DESCRIÇÃO DETALHADA:
1. coordenar e executar as tarefas da secretaria escolar;
2. organizar e manter em dia o protocolo, o arquivo escolar e o registro de assentamentos dos alunos, de forma a permitir, em qualquer época, a verificação da identidade e regularidade da vida escolar do aluno e a autenticidade dos documentos escolares;
3. redigir e expedir toda a correspondência oficial da Unidade Escolar;
4. organizar e manter em dia a coletânea de leis, regulamentos, diretrizes, ordens de serviço, circulares, resoluções e demais documentos;
5. auxiliar na elaboração de relatórios;
6. rever todo o expediente a ser submetido a despacho do Diretor;
7. apresentar ao Diretor, em tempo hábil, todos os documentos que devem ser assinados;
8. coordenar e supervisionar as atividades referentes à matrícula, transferência, adaptação e conclusão de curso;
9. assinar juntamente com o Diretor, os documentos escolares que forem expedidos, inclusive os diplomas e certificados;
10. preparar e secretariar reuniões, quando convocado pela direção;
11. zelar pelo uso adequado e conservação dos bens materiais distribuídos à secretaria;
12. comunicar à direção toda irregularidade que venha a ocorrer na secretaria;
13. organizar e preparar a documentação necessária para o encaminhamento de processos diversos;
14. conhecer a estrutura, compreender e viabilizar o funcionamento das instâncias colegiadas na Unidade Escolar;
15. registrar e manter atualizados os assentamentos funcionais dos servidores; e executar outras atividades compatíveis com o cargo.

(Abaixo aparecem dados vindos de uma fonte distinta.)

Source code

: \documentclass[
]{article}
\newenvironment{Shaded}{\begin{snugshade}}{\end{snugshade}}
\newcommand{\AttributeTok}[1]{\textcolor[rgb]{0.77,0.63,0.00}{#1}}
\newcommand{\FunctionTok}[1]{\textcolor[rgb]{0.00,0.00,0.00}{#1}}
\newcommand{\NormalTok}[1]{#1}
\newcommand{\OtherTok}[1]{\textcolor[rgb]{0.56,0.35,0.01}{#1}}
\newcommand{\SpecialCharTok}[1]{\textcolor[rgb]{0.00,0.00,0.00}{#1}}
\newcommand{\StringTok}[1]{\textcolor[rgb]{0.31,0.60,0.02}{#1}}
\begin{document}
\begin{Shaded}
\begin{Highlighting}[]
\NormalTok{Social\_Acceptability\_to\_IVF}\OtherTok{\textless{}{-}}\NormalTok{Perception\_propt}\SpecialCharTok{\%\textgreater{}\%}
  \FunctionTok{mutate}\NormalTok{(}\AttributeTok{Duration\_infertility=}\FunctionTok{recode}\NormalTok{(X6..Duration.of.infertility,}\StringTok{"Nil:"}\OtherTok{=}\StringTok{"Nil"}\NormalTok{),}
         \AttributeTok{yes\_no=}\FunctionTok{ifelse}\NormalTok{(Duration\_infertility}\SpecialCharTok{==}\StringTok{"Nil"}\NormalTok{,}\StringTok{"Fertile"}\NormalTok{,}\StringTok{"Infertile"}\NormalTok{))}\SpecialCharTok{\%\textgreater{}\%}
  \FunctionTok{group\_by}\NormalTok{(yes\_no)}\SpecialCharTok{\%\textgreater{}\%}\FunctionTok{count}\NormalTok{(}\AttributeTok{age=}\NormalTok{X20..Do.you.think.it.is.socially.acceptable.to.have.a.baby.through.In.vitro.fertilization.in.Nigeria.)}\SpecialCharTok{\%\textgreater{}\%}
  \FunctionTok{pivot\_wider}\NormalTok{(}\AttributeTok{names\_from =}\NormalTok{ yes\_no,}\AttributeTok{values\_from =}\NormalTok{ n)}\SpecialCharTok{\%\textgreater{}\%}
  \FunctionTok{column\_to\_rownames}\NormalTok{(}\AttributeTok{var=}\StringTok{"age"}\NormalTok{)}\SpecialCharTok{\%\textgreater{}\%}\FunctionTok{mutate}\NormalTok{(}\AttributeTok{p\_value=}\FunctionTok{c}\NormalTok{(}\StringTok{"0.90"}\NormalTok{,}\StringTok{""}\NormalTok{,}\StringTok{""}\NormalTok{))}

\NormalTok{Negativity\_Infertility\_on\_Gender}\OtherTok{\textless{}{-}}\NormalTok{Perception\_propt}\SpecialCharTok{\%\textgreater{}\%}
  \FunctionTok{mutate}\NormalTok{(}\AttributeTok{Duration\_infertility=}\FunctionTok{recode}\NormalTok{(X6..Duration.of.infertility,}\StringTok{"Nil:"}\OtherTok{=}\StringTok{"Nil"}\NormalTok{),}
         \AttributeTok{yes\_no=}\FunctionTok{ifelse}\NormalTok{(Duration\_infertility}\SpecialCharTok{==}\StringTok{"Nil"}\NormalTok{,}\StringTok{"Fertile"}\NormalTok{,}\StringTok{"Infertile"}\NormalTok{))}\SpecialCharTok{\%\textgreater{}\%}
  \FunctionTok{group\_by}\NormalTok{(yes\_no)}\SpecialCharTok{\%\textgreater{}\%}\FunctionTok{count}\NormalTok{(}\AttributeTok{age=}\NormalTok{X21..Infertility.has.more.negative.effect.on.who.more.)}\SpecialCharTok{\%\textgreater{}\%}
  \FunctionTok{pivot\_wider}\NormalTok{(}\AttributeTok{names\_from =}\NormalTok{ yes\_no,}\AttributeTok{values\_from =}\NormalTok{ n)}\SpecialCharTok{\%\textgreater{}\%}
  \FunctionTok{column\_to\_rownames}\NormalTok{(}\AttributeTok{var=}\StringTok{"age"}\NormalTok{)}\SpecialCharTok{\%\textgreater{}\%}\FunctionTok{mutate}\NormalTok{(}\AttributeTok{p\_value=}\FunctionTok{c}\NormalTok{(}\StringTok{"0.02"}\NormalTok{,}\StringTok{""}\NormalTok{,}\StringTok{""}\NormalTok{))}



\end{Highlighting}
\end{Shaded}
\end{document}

                   Portanto, a responsabilidade por alimentar o “sistema de controle de dados dos alunos”, consoante a Lei 1.139/92 é de incumbência do Assistente de Educação. Não se trata de uma prioridade do professor.

                   Penso que a adesão ao professo On Line será um processo natural, na medida em que o Estado disponibilizar nas unidades escolares os meios necessários para que os professores utilizem este sistema com eficácia.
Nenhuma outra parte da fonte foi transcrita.